● WHAT IS NEEDED:
The answer must be a single number, namely how many lines in the entries below contain the string "found".

● RECORDS SHOWN:
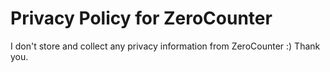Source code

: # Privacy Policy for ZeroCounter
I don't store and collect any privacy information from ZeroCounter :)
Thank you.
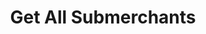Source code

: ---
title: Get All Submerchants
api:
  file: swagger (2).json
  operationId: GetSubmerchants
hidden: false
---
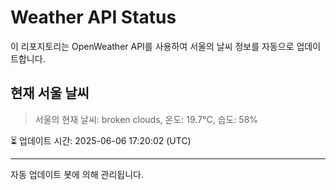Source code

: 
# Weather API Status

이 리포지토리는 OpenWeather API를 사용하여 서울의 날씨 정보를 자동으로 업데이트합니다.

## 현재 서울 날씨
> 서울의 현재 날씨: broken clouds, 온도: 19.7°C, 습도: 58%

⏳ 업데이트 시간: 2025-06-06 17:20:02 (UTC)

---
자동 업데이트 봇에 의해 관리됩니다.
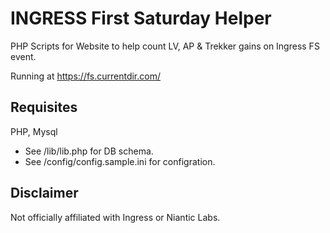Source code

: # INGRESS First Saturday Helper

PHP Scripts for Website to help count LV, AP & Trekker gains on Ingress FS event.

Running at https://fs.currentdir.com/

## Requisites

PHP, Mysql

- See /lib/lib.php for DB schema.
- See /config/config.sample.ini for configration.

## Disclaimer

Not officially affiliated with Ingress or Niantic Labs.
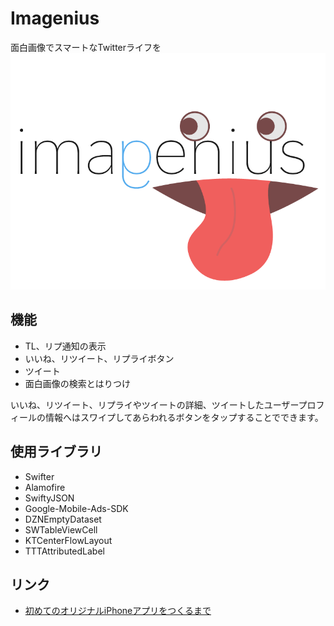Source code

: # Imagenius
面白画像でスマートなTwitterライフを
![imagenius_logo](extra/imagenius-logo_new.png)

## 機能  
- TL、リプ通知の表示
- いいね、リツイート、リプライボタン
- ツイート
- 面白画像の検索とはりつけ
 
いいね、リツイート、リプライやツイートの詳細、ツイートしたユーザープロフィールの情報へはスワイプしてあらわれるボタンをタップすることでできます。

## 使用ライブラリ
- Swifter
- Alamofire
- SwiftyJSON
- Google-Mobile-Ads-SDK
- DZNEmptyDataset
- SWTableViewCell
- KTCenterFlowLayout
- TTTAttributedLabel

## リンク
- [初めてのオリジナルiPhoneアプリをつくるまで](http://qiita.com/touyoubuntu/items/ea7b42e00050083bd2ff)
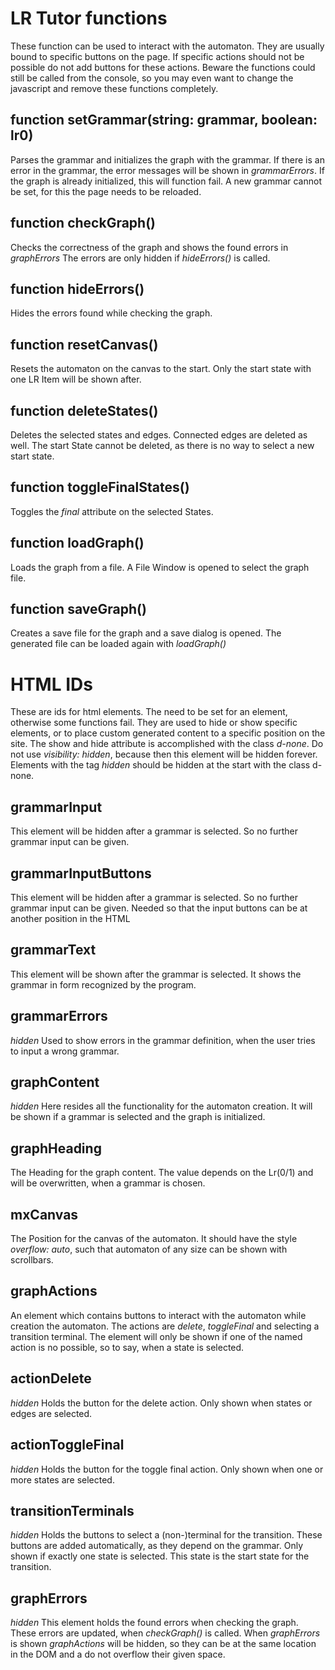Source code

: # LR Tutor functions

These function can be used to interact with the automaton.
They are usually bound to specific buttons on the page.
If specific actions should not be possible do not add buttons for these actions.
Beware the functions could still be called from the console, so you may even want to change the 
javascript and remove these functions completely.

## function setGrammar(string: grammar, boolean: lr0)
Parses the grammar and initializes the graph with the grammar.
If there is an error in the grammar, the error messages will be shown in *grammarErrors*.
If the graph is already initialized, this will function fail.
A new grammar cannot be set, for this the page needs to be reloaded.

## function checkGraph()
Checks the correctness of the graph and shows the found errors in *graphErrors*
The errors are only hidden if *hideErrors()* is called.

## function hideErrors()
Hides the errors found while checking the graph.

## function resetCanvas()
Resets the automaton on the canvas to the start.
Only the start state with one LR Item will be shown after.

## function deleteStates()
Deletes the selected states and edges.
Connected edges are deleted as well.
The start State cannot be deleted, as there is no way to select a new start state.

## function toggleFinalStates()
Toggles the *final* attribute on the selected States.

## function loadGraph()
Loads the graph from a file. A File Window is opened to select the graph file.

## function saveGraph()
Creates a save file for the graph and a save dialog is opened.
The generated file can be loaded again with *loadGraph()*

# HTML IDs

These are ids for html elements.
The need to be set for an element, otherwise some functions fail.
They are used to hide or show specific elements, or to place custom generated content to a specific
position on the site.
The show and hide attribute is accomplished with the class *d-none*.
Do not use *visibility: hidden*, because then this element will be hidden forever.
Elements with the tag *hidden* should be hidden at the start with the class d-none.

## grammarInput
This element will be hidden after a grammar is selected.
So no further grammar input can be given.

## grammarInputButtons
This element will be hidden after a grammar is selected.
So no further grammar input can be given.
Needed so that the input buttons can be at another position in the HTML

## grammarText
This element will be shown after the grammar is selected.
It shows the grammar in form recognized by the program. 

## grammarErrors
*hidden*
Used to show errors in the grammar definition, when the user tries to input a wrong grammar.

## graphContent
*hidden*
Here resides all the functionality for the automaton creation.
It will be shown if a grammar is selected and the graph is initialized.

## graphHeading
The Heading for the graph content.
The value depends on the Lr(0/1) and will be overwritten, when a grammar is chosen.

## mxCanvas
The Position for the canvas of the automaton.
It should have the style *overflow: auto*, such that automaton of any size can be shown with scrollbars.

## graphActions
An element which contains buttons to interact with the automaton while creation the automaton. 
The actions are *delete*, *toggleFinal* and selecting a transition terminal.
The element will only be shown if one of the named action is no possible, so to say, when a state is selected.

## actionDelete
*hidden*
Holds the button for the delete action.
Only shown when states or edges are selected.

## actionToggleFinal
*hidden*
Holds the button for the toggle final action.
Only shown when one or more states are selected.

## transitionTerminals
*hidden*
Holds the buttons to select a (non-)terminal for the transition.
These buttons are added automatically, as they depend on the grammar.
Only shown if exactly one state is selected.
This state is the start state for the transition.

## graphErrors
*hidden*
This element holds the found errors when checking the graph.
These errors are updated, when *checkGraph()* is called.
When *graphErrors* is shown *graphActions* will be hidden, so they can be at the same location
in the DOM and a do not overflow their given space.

● EXERCISE RESPONSE:
3